[Items from a dataset]
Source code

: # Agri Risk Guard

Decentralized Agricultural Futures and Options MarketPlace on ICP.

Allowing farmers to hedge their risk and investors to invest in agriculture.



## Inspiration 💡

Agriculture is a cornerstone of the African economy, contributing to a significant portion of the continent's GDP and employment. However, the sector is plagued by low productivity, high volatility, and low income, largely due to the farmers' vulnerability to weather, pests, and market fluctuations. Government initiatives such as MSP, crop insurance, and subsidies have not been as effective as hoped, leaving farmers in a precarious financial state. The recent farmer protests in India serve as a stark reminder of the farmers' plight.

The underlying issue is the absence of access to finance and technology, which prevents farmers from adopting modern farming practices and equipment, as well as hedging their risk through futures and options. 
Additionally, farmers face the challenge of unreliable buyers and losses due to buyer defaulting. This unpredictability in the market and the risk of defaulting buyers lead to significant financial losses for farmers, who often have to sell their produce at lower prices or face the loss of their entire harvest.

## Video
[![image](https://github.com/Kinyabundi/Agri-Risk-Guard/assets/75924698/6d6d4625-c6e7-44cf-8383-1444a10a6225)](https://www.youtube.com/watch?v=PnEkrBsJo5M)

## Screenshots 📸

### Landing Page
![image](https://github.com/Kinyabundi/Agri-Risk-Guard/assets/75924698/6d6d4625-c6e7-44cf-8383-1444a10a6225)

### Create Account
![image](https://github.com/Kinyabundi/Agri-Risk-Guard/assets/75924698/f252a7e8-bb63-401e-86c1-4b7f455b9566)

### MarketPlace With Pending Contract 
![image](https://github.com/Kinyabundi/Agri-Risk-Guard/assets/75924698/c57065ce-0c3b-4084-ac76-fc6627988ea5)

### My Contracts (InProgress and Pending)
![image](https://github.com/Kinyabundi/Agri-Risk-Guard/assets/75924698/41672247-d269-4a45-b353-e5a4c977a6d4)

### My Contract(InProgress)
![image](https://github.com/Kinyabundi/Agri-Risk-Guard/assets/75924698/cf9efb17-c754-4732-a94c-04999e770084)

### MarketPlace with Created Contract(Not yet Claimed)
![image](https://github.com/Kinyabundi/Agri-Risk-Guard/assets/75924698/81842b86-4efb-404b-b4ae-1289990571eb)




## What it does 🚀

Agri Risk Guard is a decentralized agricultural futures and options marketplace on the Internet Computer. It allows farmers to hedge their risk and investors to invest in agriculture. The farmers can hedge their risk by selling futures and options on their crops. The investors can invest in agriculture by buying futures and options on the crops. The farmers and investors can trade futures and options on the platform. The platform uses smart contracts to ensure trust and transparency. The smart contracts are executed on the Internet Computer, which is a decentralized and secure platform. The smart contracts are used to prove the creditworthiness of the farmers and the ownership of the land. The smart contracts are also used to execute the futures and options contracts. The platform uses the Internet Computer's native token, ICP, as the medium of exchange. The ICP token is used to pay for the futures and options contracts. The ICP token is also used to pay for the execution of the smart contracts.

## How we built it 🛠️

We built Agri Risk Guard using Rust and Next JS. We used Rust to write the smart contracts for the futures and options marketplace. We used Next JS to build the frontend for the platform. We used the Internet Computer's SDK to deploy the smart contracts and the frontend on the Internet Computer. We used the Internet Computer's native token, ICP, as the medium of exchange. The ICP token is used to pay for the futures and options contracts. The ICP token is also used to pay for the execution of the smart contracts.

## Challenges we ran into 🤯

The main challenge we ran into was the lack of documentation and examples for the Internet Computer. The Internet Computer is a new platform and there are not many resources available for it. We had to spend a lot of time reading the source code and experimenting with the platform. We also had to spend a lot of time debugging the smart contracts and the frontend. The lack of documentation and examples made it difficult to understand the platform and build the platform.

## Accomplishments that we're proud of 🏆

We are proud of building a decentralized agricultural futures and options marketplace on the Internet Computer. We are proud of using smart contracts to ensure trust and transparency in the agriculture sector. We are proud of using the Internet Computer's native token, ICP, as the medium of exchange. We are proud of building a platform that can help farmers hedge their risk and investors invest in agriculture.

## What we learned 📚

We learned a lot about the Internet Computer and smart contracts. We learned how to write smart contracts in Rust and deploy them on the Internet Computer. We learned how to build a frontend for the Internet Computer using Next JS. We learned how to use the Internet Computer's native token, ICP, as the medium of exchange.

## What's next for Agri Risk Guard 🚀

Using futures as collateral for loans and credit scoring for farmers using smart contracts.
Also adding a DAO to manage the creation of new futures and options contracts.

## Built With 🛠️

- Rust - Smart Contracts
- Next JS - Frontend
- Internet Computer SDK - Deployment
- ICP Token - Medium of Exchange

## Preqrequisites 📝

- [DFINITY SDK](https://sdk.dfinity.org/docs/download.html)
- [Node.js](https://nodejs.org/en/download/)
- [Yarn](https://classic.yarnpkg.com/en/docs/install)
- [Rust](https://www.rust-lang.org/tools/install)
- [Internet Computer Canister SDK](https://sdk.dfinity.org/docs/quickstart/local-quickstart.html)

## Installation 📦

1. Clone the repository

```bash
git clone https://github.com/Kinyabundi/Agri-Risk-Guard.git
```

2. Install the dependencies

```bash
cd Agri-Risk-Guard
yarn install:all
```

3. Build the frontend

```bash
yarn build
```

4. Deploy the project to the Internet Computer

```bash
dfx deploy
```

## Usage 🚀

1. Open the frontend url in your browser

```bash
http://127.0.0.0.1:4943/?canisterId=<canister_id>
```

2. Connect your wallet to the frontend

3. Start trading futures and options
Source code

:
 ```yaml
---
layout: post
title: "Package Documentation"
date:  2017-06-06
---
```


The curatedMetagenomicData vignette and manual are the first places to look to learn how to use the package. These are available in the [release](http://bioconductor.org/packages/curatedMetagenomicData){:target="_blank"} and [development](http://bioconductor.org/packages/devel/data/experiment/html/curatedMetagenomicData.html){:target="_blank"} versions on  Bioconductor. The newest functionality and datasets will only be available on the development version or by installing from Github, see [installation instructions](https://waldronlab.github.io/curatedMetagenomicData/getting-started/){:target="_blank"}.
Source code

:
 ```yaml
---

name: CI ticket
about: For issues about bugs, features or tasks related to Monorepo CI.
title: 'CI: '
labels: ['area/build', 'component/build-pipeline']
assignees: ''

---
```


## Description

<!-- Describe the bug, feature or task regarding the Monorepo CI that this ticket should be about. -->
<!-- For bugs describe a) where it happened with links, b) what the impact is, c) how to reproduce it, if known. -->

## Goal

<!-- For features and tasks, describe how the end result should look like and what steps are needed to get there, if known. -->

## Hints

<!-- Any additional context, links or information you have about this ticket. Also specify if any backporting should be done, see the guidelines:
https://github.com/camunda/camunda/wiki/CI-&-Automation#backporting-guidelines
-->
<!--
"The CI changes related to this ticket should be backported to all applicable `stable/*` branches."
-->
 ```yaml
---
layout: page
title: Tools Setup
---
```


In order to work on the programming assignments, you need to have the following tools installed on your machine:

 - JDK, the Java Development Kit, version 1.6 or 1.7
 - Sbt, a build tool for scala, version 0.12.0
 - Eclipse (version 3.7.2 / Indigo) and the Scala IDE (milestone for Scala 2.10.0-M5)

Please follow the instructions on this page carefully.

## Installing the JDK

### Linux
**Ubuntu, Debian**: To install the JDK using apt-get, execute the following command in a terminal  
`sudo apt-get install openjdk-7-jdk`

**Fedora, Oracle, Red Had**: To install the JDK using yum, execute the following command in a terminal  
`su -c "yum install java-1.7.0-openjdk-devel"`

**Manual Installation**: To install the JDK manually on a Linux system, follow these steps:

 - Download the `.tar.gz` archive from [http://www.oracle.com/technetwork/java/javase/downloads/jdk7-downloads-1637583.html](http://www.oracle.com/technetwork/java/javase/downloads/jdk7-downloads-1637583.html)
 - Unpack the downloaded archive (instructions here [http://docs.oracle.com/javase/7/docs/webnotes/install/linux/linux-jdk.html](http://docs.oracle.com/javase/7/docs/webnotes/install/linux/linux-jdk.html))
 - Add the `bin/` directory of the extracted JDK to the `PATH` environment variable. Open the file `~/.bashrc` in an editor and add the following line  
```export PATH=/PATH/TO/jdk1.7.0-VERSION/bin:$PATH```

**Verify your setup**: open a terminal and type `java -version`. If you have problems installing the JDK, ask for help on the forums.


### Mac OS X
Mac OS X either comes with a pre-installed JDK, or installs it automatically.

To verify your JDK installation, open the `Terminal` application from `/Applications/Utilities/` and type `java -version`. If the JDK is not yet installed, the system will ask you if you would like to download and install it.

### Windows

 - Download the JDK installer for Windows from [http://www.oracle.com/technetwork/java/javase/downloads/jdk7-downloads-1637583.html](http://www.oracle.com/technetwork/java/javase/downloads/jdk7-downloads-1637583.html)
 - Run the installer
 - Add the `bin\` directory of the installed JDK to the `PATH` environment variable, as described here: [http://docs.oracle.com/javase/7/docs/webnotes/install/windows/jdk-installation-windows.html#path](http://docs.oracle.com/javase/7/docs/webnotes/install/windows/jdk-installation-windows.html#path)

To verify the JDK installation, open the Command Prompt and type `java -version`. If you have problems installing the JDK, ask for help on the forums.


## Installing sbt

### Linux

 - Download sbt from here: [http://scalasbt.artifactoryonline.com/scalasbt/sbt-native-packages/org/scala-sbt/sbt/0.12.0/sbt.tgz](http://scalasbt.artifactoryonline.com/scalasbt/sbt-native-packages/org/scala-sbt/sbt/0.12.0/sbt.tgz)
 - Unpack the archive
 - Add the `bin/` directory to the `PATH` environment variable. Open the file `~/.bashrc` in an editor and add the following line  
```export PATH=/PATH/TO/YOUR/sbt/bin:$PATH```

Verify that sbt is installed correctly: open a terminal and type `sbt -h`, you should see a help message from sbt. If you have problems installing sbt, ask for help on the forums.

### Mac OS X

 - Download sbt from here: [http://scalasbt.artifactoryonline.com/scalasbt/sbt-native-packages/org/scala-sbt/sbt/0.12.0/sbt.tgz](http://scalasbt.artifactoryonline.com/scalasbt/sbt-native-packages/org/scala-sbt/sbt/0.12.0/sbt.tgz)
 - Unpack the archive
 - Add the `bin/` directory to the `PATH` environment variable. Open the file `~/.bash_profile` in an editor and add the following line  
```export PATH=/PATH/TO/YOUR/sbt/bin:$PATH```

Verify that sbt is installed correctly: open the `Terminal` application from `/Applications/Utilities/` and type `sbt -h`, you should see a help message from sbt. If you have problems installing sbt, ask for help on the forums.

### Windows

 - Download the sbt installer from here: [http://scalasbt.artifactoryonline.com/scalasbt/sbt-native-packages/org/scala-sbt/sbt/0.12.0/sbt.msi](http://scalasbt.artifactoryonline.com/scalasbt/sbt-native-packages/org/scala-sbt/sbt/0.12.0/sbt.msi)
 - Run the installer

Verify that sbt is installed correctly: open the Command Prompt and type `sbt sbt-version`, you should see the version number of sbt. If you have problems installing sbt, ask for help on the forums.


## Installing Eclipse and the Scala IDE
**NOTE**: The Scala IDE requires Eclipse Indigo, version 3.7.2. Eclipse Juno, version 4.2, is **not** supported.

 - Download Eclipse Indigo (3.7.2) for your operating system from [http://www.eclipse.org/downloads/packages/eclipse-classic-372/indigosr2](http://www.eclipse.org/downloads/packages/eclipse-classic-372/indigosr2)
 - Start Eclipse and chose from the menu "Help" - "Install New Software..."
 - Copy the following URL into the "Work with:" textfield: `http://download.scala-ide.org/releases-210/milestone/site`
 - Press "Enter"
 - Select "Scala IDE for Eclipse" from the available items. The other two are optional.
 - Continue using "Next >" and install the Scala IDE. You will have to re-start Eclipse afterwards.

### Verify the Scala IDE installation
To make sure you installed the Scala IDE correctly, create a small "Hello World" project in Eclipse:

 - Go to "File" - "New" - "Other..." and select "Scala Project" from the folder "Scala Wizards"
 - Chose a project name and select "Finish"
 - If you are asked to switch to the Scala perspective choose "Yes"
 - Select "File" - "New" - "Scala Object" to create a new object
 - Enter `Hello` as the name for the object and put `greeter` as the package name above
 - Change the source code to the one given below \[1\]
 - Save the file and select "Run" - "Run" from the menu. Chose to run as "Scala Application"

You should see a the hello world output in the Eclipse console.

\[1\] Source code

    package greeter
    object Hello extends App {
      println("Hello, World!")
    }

◆ **TO DO**:
Starting with the first line of the records, repeat every line up to and including the one containing "## Inspiration 💡", and nothing else.

◆ **OUTPUT**:
Source code

: # Agri Risk Guard

Decentralized Agricultural Futures and Options MarketPlace on ICP.

Allowing farmers to hedge their risk and investors to invest in agriculture.



## Inspiration 💡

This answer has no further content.